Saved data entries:
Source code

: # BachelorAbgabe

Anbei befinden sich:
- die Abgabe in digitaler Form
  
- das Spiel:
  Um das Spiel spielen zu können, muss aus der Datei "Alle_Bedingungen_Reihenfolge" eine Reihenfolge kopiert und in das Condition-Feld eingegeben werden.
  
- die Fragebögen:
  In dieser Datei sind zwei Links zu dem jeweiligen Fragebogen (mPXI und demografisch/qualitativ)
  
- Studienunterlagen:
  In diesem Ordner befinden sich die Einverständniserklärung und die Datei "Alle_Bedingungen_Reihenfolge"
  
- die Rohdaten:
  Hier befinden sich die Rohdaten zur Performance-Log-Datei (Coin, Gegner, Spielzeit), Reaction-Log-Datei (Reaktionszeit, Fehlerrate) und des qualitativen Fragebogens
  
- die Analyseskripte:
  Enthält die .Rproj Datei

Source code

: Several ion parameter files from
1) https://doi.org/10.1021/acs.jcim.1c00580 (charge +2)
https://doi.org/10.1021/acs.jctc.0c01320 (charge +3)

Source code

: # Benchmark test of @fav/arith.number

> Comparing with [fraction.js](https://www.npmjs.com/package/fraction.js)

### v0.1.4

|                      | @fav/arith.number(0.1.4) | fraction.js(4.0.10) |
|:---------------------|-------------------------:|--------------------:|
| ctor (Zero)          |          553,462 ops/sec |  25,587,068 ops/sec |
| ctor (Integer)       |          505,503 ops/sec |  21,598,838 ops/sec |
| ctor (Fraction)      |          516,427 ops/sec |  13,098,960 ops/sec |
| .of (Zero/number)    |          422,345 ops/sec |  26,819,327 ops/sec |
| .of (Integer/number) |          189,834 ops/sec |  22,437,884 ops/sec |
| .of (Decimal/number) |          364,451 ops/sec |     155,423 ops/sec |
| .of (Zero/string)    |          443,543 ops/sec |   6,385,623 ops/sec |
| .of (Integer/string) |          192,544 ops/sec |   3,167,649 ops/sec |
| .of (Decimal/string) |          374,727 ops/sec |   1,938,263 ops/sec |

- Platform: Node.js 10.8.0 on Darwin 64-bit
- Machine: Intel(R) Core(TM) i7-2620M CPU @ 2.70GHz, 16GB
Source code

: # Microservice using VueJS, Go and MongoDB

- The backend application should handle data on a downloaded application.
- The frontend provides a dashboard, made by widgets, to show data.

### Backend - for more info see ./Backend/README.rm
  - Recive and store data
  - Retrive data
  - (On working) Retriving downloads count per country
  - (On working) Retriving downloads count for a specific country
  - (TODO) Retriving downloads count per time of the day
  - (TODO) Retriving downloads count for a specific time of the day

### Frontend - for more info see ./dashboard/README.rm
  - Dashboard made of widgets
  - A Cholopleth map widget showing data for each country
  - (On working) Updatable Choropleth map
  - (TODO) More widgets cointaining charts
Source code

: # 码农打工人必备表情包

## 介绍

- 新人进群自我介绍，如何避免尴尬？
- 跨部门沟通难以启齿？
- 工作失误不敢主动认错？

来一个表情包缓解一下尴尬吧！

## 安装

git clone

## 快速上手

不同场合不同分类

- Exercise aim -
In this exercise, the data above is to be printed exactly.

- Answer to this exercise -
Source code

: # BachelorAbgabe

Anbei befinden sich:
- die Abgabe in digitaler Form
  
- das Spiel:
  Um das Spiel spielen zu können, muss aus der Datei "Alle_Bedingungen_Reihenfolge" eine Reihenfolge kopiert und in das Condition-Feld eingegeben werden.
  
- die Fragebögen:
  In dieser Datei sind zwei Links zu dem jeweiligen Fragebogen (mPXI und demografisch/qualitativ)
  
- Studienunterlagen:
  In diesem Ordner befinden sich die Einverständniserklärung und die Datei "Alle_Bedingungen_Reihenfolge"
  
- die Rohdaten:
  Hier befinden sich die Rohdaten zur Performance-Log-Datei (Coin, Gegner, Spielzeit), Reaction-Log-Datei (Reaktionszeit, Fehlerrate) und des qualitativen Fragebogens
  
- die Analyseskripte:
  Enthält die .Rproj Datei

Source code

: Several ion parameter files from
1) https://doi.org/10.1021/acs.jcim.1c00580 (charge +2)
https://doi.org/10.1021/acs.jctc.0c01320 (charge +3)

Source code

: # Benchmark test of @fav/arith.number

> Comparing with [fraction.js](https://www.npmjs.com/package/fraction.js)

### v0.1.4

|                      | @fav/arith.number(0.1.4) | fraction.js(4.0.10) |
|:---------------------|-------------------------:|--------------------:|
| ctor (Zero)          |          553,462 ops/sec |  25,587,068 ops/sec |
| ctor (Integer)       |          505,503 ops/sec |  21,598,838 ops/sec |
| ctor (Fraction)      |          516,427 ops/sec |  13,098,960 ops/sec |
| .of (Zero/number)    |          422,345 ops/sec |  26,819,327 ops/sec |
| .of (Integer/number) |          189,834 ops/sec |  22,437,884 ops/sec |
| .of (Decimal/number) |          364,451 ops/sec |     155,423 ops/sec |
| .of (Zero/string)    |          443,543 ops/sec |   6,385,623 ops/sec |
| .of (Integer/string) |          192,544 ops/sec |   3,167,649 ops/sec |
| .of (Decimal/string) |          374,727 ops/sec |   1,938,263 ops/sec |

- Platform: Node.js 10.8.0 on Darwin 64-bit
- Machine: Intel(R) Core(TM) i7-2620M CPU @ 2.70GHz, 16GB
Source code

: # Microservice using VueJS, Go and MongoDB

- The backend application should handle data on a downloaded application.
- The frontend provides a dashboard, made by widgets, to show data.

### Backend - for more info see ./Backend/README.rm
  - Recive and store data
  - Retrive data
  - (On working) Retriving downloads count per country
  - (On working) Retriving downloads count for a specific country
  - (TODO) Retriving downloads count per time of the day
  - (TODO) Retriving downloads count for a specific time of the day

### Frontend - for more info see ./dashboard/README.rm
  - Dashboard made of widgets
  - A Cholopleth map widget showing data for each country
  - (On working) Updatable Choropleth map
  - (TODO) More widgets cointaining charts
Source code

: # 码农打工人必备表情包

## 介绍

- 新人进群自我介绍，如何避免尴尬？
- 跨部门沟通难以启齿？
- 工作失误不敢主动认错？

来一个表情包缓解一下尴尬吧！

## 安装

git clone

## 快速上手

不同场合不同分类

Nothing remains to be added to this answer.